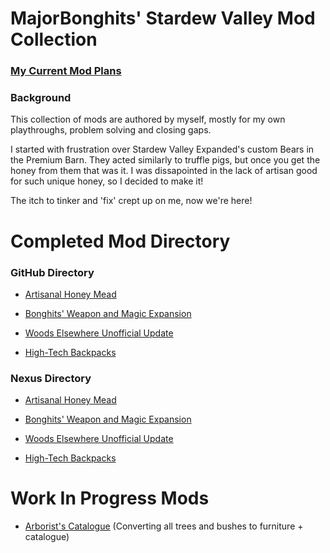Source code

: # MajorBonghits' Stardew Valley Mod Collection

### [My Current Mod Plans](https://github.com/STRHercules/BonghitsStardewMods/blob/main/Mod%20Plans.md)


### Background
This collection of mods are authored by myself, mostly for my own playthroughs, problem solving and closing gaps.

I started with frustration over Stardew Valley Expanded's custom Bears in the Premium Barn. They acted similarly to truffle pigs, but once you get the honey from them that was it. I was dissapointed in the lack of artisan good for such unique honey, so I decided to make it!

The itch to tinker and 'fix' crept up on me, now we're here!

# Completed Mod Directory

### GitHub Directory

- [Artisanal Honey Mead](https://github.com/STRHercules/BonghitsStardewMods/releases/tag/BearHoney)

- [Bonghits' Weapon and Magic Expansion](https://github.com/STRHercules/BonghitsStardewMods/releases/tag/WeaponPack)

- [Woods Elsewhere Unofficial Update](https://github.com/STRHercules/BonghitsStardewMods/releases/tag/WoodsElsewhere)

- [High-Tech Backpacks](https://github.com/STRHercules/BonghitsStardewMods/tree/main/%5BCP%5D%20High-Tech%20Backpacks)


### Nexus Directory

- [Artisanal Honey Mead](https://www.nexusmods.com/stardewvalley/mods/31786)

- [Bonghits' Weapon and Magic Expansion](https://www.nexusmods.com/stardewvalley/mods/32082)

- [Woods Elsewhere Unofficial Update](https://www.nexusmods.com/stardewvalley/mods/31801)

- [High-Tech Backpacks](https://www.nexusmods.com/stardewvalley/mods/32165)

# Work In Progress Mods

- [Arborist's Catalogue](https://github.com/STRHercules/BonghitsStardewMods/tree/main/%5BCP%5D%20Arborist's%20Catalogue) (Converting all trees and bushes to furniture + catalogue)
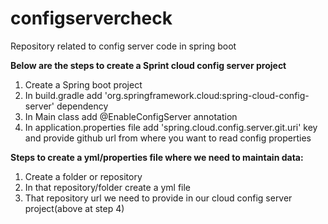 # configservercheck
Repository related to config server code in spring boot

**Below are the steps to create a Sprint cloud config server project**
1. Create a Spring boot project
2. In build.gradle add 'org.springframework.cloud:spring-cloud-config-server' dependency
3. In Main class add @EnableConfigServer annotation
4. In application.properties file add 'spring.cloud.config.server.git.uri' key and provide github url from where you want to read config properties



**Steps to create a yml/properties file where we need to maintain data:**
1. Create a folder or repository
2. In that repository/folder create a yml file
3. That repository url we need to provide in our cloud config server project(above at step 4)
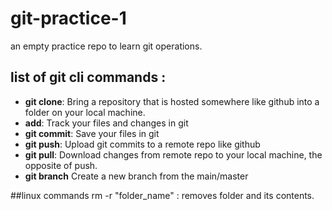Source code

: # git-practice-1
an empty practice repo to learn git operations.
## list of git cli commands :
- **git clone**: Bring a repository that is hosted somewhere like github into a folder on your local machine.
- **add**: Track your files and changes in git
- **git commit**: Save your files in git
- **git push**: Upload git commits to a remote repo like github
- **git pull**: Download changes from remote repo to your local machine, the opposite of push.
- **git branch** Create a new branch from the main/master

##linux commands
rm -r "folder_name" : removes folder and its contents.
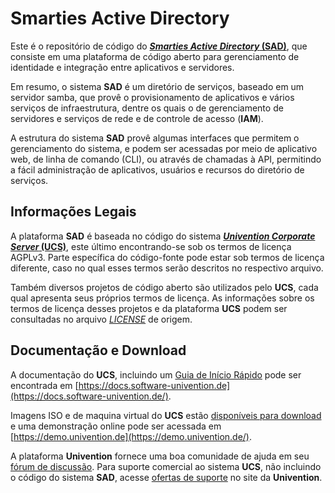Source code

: # Smarties Active Directory

Este é o repositório de código do [**_Smarties Active Directory_ (SAD)**](https://sad.repository.smarttarget.tech), que consiste em uma plataforma de código aberto para gerenciamento de identidade e integração entre aplicativos e servidores.

Em resumo, o sistema **SAD** é um diretório de serviços, baseado em um servidor samba, que provê o provisionamento de aplicativos e vários serviços de infraestrutura, dentre os quais o de gerenciamento de servidores e serviços de rede e de controle de acesso (**IAM**).

A estrutura do sistema **SAD** provê algumas interfaces que permitem o gerenciamento do sistema, e podem ser acessadas por meio de aplicativo web, de linha de comando (CLI), ou através de chamadas à API, permitindo a fácil administração de aplicativos, usuários e recursos do diretório de serviços. 

## Informações Legais

A plataforma **SAD** é baseada no código do sistema [**_Univention Corporate Server_ (UCS)**](https://github.com/univention/univention-corporate-server), este último encontrando-se sob os termos de licença AGPLv3. Parte específica do código-fonte pode estar sob termos de licença diferente, caso no qual esses termos serão descritos no respectivo arquivo.

Também diversos projetos de código aberto são utilizados pelo **UCS**, cada qual apresenta seus próprios termos de licença. As informações sobre os termos de licença desses projetos e da plataforma **UCS** podem ser consultadas no arquivo [_LICENSE_](https://github.com/univention/univention-corporate-server/LICENSE) de origem.

## Documentação e Download

A documentação do **UCS**, incluindo um [Guia de Início Rápido](https://docs.software-univention.de/n/en/docs/quickstart.html#quickstart) pode ser encontrada em [https://docs.software-univention.de](https://docs.software-univention.de/).

Imagens ISO e de maquina virtual do **UCS** estão [disponíveis para download](https://www.univention.com/products/download/) e uma demonstração online pode ser acessada em [https://demo.univention.de](https://demo.univention.de/).

A plataforma **Univention** fornece uma boa comunidade de ajuda em seu [fórum de discussão](https://help.univention.com). Para suporte comercial ao sistema **UCS**, não incluindo o código do sistema **SAD**, acesse [ofertas de suporte](https://www.univention.com/download-and-support/support/commercial-support/) no site da **Univention**.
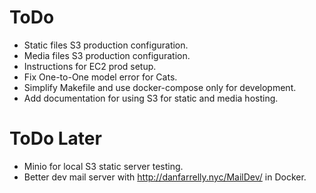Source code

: # ToDo

- Static files S3 production configuration.
- Media files S3 production configuration.
- Instructions for EC2 prod setup.
- Fix One-to-One model error for Cats.
- Simplify Makefile and use docker-compose only for development.
- Add documentation for using S3 for static and media hosting.

# ToDo Later

- Minio for local S3 static server testing.
- Better dev mail server with http://danfarrelly.nyc/MailDev/ in Docker.
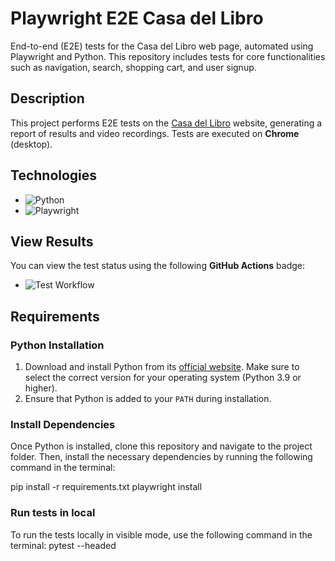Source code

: # Playwright E2E Casa del Libro

End-to-end (E2E) tests for the Casa del Libro web page, automated using Playwright and Python. This repository includes tests for core functionalities such as navigation, search, shopping cart, and user signup.

## Description

This project performs E2E tests on the [Casa del Libro](https://www.casadellibro.com/) website, generating a report of results and video recordings. Tests are executed on **Chrome** (desktop).

## Technologies

- ![Python](https://img.shields.io/badge/Python-3.12%2B-blue)  
- ![Playwright](https://img.shields.io/badge/Playwright-v1.48-green)

## View Results

You can view the test status using the following **GitHub Actions** badge:

- ![Test Workflow](https://github.com/JaniraHuescaQA/e2e-playwright-casa-del-libro/actions/workflows/playwright_tests.yml)

## Requirements

### Python Installation

1. Download and install Python from its [official website](https://www.python.org/downloads/). Make sure to select the correct version for your operating system (Python 3.9 or higher).
2. Ensure that Python is added to your `PATH` during installation.

### Install Dependencies

Once Python is installed, clone this repository and navigate to the project folder. Then, install the necessary dependencies by running the following command in the terminal:

pip install -r requirements.txt
playwright install


### Run tests in local
To run the tests locally in visible mode, use the following command in the terminal:
pytest --headed
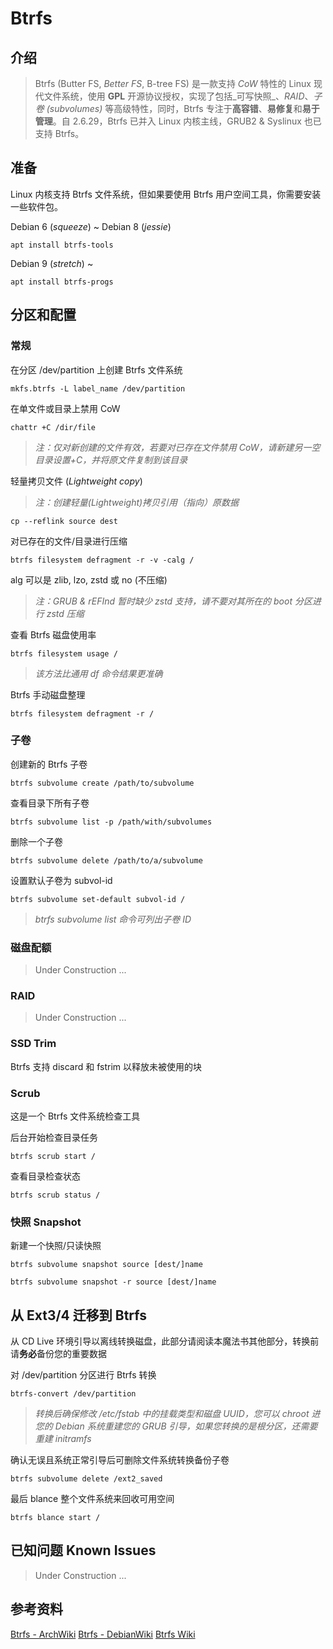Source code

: # Btrfs

## 介绍

> Btrfs (Butter FS, _Better FS_, B-tree FS) 是一款支持 _CoW_ 特性的 Linux 现代文件系统，使用 **GPL** 开源协议授权，实现了包括_可写快照_、_RAID_、_子卷 (subvolumes)_ 等高级特性，同时，Btrfs 专注于**高容错**、**易修复**和**易于管理**。自 2.6.29，Btrfs 已并入 Linux 内核主线，GRUB2 & Syslinux 也已支持 Btrfs。

## 准备

Linux 内核支持 Btrfs 文件系统，但如果要使用 Btrfs 用户空间工具，你需要安装一些软件包。

Debian 6 (_squeeze_) ~ Debian 8 (_jessie_)

`apt install btrfs-tools`

Debian 9 (_stretch_) ~

`apt install btrfs-progs`

## 分区和配置

### 常规

在分区 /dev/partition 上创建 Btrfs 文件系统

`mkfs.btrfs -L label_name /dev/partition`

在单文件或目录上禁用 CoW

`chattr +C /dir/file`

> _注：仅对新创建的文件有效，若要对已存在文件禁用 CoW，请新建另一空目录设置+C，并将原文件复制到该目录_

轻量拷贝文件 (_Lightweight copy_)

> _注：创建轻量(Lightweight)拷贝引用（指向）原数据_

`cp --reflink source dest`

对已存在的文件/目录进行压缩

`btrfs filesystem defragment -r -v -calg /`

alg 可以是 zlib, lzo, zstd 或 no (不压缩)

> _注：GRUB & rEFInd 暂时缺少 zstd 支持，请不要对其所在的 boot 分区进行 zstd 压缩_

查看 Btrfs 磁盘使用率

`btrfs filesystem usage /`

> _该方法比通用 df 命令结果更准确_

Btrfs 手动磁盘整理

`btrfs filesystem defragment -r /`

### 子卷

创建新的 Btrfs 子卷

`btrfs subvolume create /path/to/subvolume`

查看目录下所有子卷

`btrfs subvolume list -p /path/with/subvolumes`

删除一个子卷

`btrfs subvolume delete /path/to/a/subvolume`

设置默认子卷为 subvol-id

`btrfs subvolume set-default subvol-id /`

> _btrfs subvolume list 命令可列出子卷 ID_

### 磁盘配额

> Under Construction ...

### RAID

> Under Construction ...

### SSD Trim

Btrfs 支持 discard 和 fstrim 以释放未被使用的块

### Scrub

这是一个 Btrfs 文件系统检查工具

后台开始检查目录任务

`btrfs scrub start /`

查看目录检查状态

`btrfs scrub status /`

### 快照 Snapshot

新建一个快照/只读快照

`btrfs subvolume snapshot source [dest/]name`

`btrfs subvolume snapshot -r source [dest/]name`

## 从 Ext3/4 迁移到 Btrfs

从 CD Live 环境引导以离线转换磁盘，此部分请阅读本魔法书其他部分，转换前请**务必**备份您的重要数据

对 /dev/partition 分区进行 Btrfs 转换

`btrfs-convert /dev/partition`

> _转换后确保修改 /etc/fstab 中的挂载类型和磁盘 UUID，您可以 chroot 进您的 Debian 系统重建您的 GRUB 引导，如果您转换的是根分区，还需要重建 initramfs_

确认无误且系统正常引导后可删除文件系统转换备份子卷

`btrfs subvolume delete /ext2_saved`

最后 blance 整个文件系统来回收可用空间

`btrfs blance start /`

## 已知问题 Known Issues

> Under Construction ...

## 参考资料

[Btrfs - ArchWiki](https://wiki.archlinux.org/index.php/Btrfs)
[Btrfs - DebianWiki](https://wiki.debian.org/Btrfs)
[Btrfs Wiki](https://btrfs.wiki.kernel.org/index.php/Main_Page)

**********

Brief:
Among the records, how many lines include the string "clone"? State the number and add nothing.

Result of the task:
2